* Provided entries:
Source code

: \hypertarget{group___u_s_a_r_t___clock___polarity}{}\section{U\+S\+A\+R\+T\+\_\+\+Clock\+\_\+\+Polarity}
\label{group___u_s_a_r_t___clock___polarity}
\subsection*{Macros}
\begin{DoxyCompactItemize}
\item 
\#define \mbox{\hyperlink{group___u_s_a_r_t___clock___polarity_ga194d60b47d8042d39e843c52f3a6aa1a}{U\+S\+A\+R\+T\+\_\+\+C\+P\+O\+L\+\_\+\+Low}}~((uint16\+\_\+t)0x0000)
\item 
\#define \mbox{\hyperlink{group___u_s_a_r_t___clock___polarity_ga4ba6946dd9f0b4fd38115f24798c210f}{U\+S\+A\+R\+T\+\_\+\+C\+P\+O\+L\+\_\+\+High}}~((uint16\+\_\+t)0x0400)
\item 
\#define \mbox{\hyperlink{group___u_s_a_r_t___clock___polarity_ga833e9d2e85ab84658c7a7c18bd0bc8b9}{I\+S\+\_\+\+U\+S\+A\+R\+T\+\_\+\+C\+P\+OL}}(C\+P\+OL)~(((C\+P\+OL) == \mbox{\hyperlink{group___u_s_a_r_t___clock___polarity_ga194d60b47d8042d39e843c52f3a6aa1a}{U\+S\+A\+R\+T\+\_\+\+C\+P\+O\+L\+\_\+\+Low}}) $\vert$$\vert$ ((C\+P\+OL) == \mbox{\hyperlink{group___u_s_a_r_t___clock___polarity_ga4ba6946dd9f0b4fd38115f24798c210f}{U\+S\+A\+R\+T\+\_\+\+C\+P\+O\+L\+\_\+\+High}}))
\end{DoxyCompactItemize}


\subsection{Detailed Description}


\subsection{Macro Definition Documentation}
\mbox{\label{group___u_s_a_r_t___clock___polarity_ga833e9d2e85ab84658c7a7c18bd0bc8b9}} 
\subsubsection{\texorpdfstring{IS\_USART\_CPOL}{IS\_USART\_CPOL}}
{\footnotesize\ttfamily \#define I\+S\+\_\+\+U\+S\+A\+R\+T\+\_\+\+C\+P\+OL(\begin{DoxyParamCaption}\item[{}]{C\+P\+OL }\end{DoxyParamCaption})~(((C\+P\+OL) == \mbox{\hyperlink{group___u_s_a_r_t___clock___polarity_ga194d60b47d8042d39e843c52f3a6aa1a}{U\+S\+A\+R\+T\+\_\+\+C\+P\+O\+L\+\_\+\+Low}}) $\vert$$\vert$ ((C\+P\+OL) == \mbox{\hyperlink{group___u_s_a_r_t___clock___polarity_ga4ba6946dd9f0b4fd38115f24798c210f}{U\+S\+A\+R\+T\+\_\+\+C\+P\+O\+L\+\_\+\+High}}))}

* What you are asked to do: Exactly as written, restate every line of the listing above.

* Finished exercise:
Source code

: \hypertarget{group___u_s_a_r_t___clock___polarity}{}\section{U\+S\+A\+R\+T\+\_\+\+Clock\+\_\+\+Polarity}
\label{group___u_s_a_r_t___clock___polarity}
\subsection*{Macros}
\begin{DoxyCompactItemize}
\item 
\#define \mbox{\hyperlink{group___u_s_a_r_t___clock___polarity_ga194d60b47d8042d39e843c52f3a6aa1a}{U\+S\+A\+R\+T\+\_\+\+C\+P\+O\+L\+\_\+\+Low}}~((uint16\+\_\+t)0x0000)
\item 
\#define \mbox{\hyperlink{group___u_s_a_r_t___clock___polarity_ga4ba6946dd9f0b4fd38115f24798c210f}{U\+S\+A\+R\+T\+\_\+\+C\+P\+O\+L\+\_\+\+High}}~((uint16\+\_\+t)0x0400)
\item 
\#define \mbox{\hyperlink{group___u_s_a_r_t___clock___polarity_ga833e9d2e85ab84658c7a7c18bd0bc8b9}{I\+S\+\_\+\+U\+S\+A\+R\+T\+\_\+\+C\+P\+OL}}(C\+P\+OL)~(((C\+P\+OL) == \mbox{\hyperlink{group___u_s_a_r_t___clock___polarity_ga194d60b47d8042d39e843c52f3a6aa1a}{U\+S\+A\+R\+T\+\_\+\+C\+P\+O\+L\+\_\+\+Low}}) $\vert$$\vert$ ((C\+P\+OL) == \mbox{\hyperlink{group___u_s_a_r_t___clock___polarity_ga4ba6946dd9f0b4fd38115f24798c210f}{U\+S\+A\+R\+T\+\_\+\+C\+P\+O\+L\+\_\+\+High}}))
\end{DoxyCompactItemize}


\subsection{Detailed Description}


\subsection{Macro Definition Documentation}
\mbox{\label{group___u_s_a_r_t___clock___polarity_ga833e9d2e85ab84658c7a7c18bd0bc8b9}} 
\subsubsection{\texorpdfstring{IS\_USART\_CPOL}{IS\_USART\_CPOL}}
{\footnotesize\ttfamily \#define I\+S\+\_\+\+U\+S\+A\+R\+T\+\_\+\+C\+P\+OL(\begin{DoxyParamCaption}\item[{}]{C\+P\+OL }\end{DoxyParamCaption})~(((C\+P\+OL) == \mbox{\hyperlink{group___u_s_a_r_t___clock___polarity_ga194d60b47d8042d39e843c52f3a6aa1a}{U\+S\+A\+R\+T\+\_\+\+C\+P\+O\+L\+\_\+\+Low}}) $\vert$$\vert$ ((C\+P\+OL) == \mbox{\hyperlink{group___u_s_a_r_t___clock___polarity_ga4ba6946dd9f0b4fd38115f24798c210f}{U\+S\+A\+R\+T\+\_\+\+C\+P\+O\+L\+\_\+\+High}}))}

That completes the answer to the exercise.